The algorithm used here wont impact the time of the AKS test on primes, since all the time is taken in the last loop that checks the polynomial congruence.

In my implementation of the AKS test I used the simplest algorithm I could think of. The number \(n\) can be, at most, a power of exponent \(\log_2{n}\), thus we can loop over the exponents from \(2\) to \(\log_2{n}\) and for every exponent \(e\) do a bisection search to find the base. If there exist an integer base \(b\) such that \(b^e = n\) then \(n\) is a power of a prime, hence not a prime. Otherwise, if no such \(b\) exist for every exponent, the number is not a power of a prime.

The resultant code is this:


import math


def find_int_power(n):
    """Return two integers m > 0, k > 1 such that n = m^k. (*n* > 1)
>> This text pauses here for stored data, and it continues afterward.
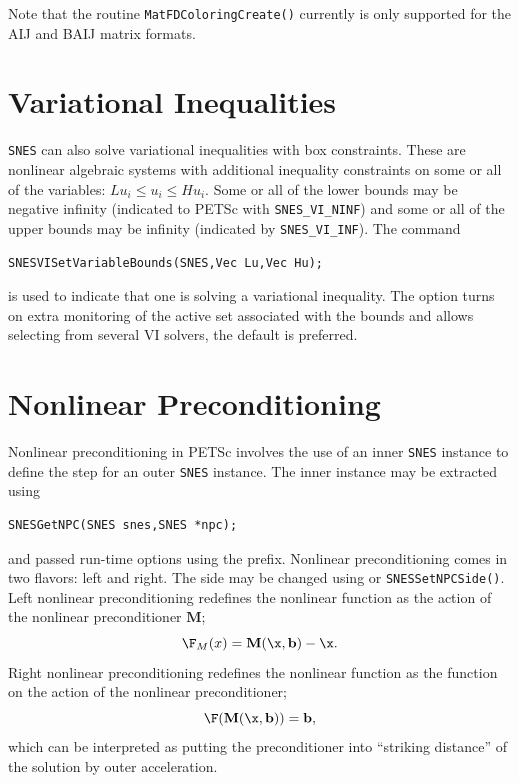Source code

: Note that the routine \lstinline{MatFDColoringCreate()} currently is only supported for the AIJ and BAIJ matrix formats.

\section{Variational Inequalities}
\label{sec_vi}

\lstinline{SNES} can also solve variational inequalities with box constraints.
These are nonlinear algebraic systems with additional inequality constraints on some or all of the variables: $ Lu_i \le u_i \le Hu_i $.
Some or all of the lower bounds may be negative infinity (indicated to PETSc with \lstinline{SNES_VI_NINF}) and some or all of the upper bounds may be infinity (indicated by \lstinline{SNES_VI_INF}). The command
\begin{lstlisting}
SNESVISetVariableBounds(SNES,Vec Lu,Vec Hu);
\end{lstlisting}
is  used to indicate that one is solving a variational inequality. The option   turns on extra monitoring of the active set associated with the bounds and   allows selecting from several VI solvers, the default is preferred.

\section{Nonlinear Preconditioning}

Nonlinear preconditioning in PETSc involves the use of an inner \lstinline{SNES} instance to define the step for an outer \lstinline{SNES}
instance.  The inner instance may be extracted using
\begin{lstlisting}
SNESGetNPC(SNES snes,SNES *npc);
\end{lstlisting}
and passed run-time options using the 
prefix. Nonlinear preconditioning comes in two flavors: left and right.  The side may be changed
using  or \lstinline{SNESSetNPCSide()}. Left nonlinear preconditioning redefines the nonlinear function as the action of the
nonlinear preconditioner $\mathbf{M}$;
\begin{equation}
        \F_{M}(x) = \mathbf{M}(\x,\mathbf{b}) - \x.
\end{equation}
\noindent Right nonlinear preconditioning redefines the nonlinear function as the function on the action of the
nonlinear preconditioner;
\begin{equation}
        \F(\mathbf{M}(\x,\mathbf{b})) = \mathbf{b},
\end{equation}
\noindent  which can be interpreted as putting the preconditioner into ``striking distance'' of the solution by outer acceleration.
    If two such integers do not exist return None.
    """
    
    if n < 2:
        raise ValueError('This function requires n > 1.')
    
    h = int(math.log(n, 2)) + 1
    
    for k in xrange(2, h + 1):
        a = 0
        b = n
        
        while b - a > 1:
            m = (a + b) // 2
            
            res = m ** k - n
            
            if not res:
                return m, k
            elif res > 0:
                b = m
            else:
                a = m
        
        if m ** k == n:
            return m, k
    
    return None  

Most versions of the AKS test require to compute Euler's \(\varphi\) function on the exponent of the polynomial. This again can be done in the naive way, without impacting much the algorithm efficiency:

def factorize(n):
    """Yield the factors of *n* with the given multiplicity."""
    
    exp = 0
    while not n & 1:
        exp += 1
        n //= 2
    
    if exp:
        yield (2, exp)
    
    for div in xrange(3, int(n**.5 + 1.5), 2):
        exp = 0
        while not n % div:
            exp += 1
            n //= div
        if exp:
            yield (div,  exp)
    
    if n > 1:
        yield (n, 1)


def phi(n):
    """Calculates the euler's function at value *n*."""
    
    tot = 1
    for div, exp in factorize(n):
        tot *= (div**(exp - 1)) * (div - 1)
    return tot

Later, in an other post,  we will see that, the timings of these functions do not affect at all the total running time of the algorithm.